Superintendent of Palisades Park, McKee built the first permanent wooden-structured wild mouse there in 1957. McKee may be responsible for the design of similar wooden wild mouse rides at a number of other locations, but details have been difficult to find. The Palisades and Pontchartrain rides used German-made cars. At the beginning of its opening season, the Palisades mouse used cars borrowed from the Conklin ride.

B. A. Schiff & Associates

Ben Schiff of Miami, Florida, listed a Wild Mouse ride in Billboard's Spring 1956 ride survey and placed a ride in Roseland Park (NY) in mid-1956. This ride would have been the first Wild Mouse of any sort to operate in North America.
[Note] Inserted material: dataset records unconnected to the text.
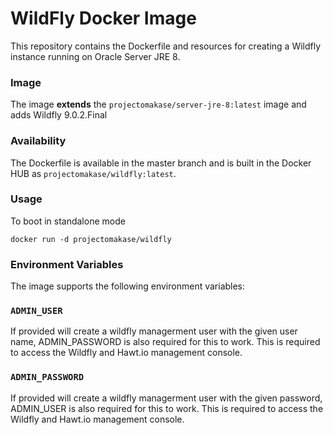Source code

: # WildFly Docker Image #

This repository contains the Dockerfile and resources for creating a Wildfly instance running on Oracle Server JRE 8.

### Image ###

The image **extends** the `projectomakase/server-jre-8:latest` image and adds Wildfly 9.0.2.Final

### Availability ###

The Dockerfile is available in the master branch and is built in the Docker HUB as `projectomakase/wildfly:latest`.

### Usage ###

To boot in standalone mode

    docker run -d projectomakase/wildfly

### Environment Variables ###

The image supports the following environment variables:

### `ADMIN_USER`

If provided will create a wildfly managerment user with the given user name, ADMIN_PASSWORD is also required for this to work. This is required to access the Wildfly and Hawt.io management console.

### `ADMIN_PASSWORD`

If provided will create a wildfly managerment user with the given password, ADMIN_USER is also required for this to work. This is required to access the Wildfly and Hawt.io management console.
It may have been removed after an ejection accident in September, 1956. Advertisements at the end of 1956 mentioned rides at Funland Park, Miami, Florida and Havana, Cuba. An estimated 20-30 rides were installed by 1960. Some of these may have been sold through a subsidiary called Amusement Industries Supply Corporation. The earliest rides were not designed to be portable, and the installation for the 1957 Kentucky State Fair required two weeks.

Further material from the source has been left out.